Given records >>
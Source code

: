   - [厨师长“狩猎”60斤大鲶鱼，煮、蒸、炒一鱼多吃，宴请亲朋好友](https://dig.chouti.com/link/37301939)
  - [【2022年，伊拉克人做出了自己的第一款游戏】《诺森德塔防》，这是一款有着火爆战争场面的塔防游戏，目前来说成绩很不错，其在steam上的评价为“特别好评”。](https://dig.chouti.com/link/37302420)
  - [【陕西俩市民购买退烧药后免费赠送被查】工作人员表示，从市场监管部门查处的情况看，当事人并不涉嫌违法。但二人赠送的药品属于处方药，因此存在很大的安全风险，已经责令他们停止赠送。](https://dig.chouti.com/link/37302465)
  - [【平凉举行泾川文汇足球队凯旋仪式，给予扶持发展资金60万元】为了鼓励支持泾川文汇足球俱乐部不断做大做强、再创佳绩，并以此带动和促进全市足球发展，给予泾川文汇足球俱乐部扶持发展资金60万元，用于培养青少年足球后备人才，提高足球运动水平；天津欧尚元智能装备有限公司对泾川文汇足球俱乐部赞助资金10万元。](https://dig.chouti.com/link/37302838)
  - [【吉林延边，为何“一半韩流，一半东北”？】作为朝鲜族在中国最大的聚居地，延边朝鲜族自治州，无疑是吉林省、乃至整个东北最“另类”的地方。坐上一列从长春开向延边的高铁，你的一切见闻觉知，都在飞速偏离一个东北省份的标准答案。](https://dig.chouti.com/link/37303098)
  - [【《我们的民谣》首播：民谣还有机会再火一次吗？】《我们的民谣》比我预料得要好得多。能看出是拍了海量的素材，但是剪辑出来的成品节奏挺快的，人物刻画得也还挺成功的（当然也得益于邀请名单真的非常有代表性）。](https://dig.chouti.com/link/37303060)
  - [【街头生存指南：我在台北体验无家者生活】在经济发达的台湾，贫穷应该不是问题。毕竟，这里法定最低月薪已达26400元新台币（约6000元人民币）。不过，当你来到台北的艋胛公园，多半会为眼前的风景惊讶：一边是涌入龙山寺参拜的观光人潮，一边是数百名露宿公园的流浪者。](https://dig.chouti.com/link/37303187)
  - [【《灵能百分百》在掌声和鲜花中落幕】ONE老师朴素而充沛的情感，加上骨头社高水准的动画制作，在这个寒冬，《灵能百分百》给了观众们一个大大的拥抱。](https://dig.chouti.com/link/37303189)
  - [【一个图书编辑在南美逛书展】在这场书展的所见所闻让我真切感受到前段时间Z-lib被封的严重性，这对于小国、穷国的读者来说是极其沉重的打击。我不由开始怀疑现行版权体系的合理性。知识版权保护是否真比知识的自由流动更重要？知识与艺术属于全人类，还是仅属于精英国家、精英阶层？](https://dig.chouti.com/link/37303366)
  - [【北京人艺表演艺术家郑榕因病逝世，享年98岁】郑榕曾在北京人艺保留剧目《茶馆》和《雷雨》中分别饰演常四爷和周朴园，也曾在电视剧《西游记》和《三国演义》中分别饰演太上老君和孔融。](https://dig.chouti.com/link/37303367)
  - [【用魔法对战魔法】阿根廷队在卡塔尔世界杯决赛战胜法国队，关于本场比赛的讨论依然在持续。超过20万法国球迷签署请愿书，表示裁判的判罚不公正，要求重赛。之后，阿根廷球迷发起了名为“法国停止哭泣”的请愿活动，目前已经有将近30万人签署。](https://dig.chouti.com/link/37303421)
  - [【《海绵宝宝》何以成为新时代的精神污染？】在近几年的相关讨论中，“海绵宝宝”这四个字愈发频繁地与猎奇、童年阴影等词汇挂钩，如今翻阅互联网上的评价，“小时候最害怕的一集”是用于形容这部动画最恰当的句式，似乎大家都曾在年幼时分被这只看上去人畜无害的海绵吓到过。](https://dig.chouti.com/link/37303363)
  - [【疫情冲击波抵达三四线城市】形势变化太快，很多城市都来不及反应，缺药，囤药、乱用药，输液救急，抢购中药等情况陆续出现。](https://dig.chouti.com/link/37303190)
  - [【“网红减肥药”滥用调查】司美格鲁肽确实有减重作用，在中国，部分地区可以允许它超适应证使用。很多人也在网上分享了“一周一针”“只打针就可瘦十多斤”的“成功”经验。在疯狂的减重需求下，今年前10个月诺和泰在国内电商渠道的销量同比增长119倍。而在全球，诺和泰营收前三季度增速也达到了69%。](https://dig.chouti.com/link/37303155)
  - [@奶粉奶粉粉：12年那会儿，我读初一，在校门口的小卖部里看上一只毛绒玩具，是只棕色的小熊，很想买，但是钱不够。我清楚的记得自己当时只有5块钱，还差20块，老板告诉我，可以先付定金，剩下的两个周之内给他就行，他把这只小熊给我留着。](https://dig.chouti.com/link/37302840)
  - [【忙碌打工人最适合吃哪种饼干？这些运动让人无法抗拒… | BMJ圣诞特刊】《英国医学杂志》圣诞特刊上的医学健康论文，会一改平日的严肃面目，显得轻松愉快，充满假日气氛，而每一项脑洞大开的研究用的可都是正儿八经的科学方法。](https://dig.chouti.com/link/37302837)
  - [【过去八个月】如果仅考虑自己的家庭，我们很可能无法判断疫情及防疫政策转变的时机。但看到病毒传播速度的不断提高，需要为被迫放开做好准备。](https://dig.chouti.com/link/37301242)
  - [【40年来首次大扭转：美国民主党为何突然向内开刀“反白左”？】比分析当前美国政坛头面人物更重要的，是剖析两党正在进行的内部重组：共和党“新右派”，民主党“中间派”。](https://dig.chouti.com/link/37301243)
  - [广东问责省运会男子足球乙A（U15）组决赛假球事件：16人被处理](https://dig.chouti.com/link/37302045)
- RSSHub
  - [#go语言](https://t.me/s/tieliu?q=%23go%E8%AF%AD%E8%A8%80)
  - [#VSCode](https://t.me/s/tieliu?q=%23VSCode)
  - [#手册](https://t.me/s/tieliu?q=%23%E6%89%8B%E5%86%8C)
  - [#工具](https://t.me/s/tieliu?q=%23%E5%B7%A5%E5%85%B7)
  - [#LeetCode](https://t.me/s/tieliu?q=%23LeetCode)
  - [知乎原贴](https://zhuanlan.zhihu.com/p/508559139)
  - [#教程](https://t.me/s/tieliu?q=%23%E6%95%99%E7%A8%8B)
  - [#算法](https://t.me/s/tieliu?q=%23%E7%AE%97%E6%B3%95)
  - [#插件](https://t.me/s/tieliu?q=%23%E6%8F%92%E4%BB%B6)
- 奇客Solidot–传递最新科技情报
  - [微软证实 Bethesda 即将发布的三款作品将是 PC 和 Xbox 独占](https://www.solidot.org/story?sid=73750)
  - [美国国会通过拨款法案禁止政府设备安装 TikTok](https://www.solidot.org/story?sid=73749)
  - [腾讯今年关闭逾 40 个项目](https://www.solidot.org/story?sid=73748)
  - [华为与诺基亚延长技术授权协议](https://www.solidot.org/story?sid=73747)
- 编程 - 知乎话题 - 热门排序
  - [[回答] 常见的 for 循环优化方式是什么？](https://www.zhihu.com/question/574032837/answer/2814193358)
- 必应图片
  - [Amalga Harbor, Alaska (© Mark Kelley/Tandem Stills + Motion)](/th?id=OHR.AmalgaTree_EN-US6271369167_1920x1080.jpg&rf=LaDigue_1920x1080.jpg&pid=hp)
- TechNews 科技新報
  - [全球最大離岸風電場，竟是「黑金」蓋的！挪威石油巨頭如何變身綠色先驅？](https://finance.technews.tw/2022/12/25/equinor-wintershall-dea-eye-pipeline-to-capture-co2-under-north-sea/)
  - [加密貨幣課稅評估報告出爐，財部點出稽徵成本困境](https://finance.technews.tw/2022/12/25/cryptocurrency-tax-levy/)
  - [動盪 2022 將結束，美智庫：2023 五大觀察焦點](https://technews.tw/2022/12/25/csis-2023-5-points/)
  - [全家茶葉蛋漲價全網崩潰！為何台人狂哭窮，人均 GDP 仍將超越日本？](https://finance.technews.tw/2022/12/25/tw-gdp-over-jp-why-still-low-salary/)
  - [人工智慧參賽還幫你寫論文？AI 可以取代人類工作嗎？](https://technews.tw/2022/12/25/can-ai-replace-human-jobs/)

Task objective >> Starting with the line that holds "- [動盪 2022 將結束，美智庫：2023", copy every line through the end of the data above. Reproduce them exactly, with no other material.

Task solution >>
  - [動盪 2022 將結束，美智庫：2023 五大觀察焦點](https://technews.tw/2022/12/25/csis-2023-5-points/)
  - [全家茶葉蛋漲價全網崩潰！為何台人狂哭窮，人均 GDP 仍將超越日本？](https://finance.technews.tw/2022/12/25/tw-gdp-over-jp-why-still-low-salary/)
  - [人工智慧參賽還幫你寫論文？AI 可以取代人類工作嗎？](https://technews.tw/2022/12/25/can-ai-replace-human-jobs/)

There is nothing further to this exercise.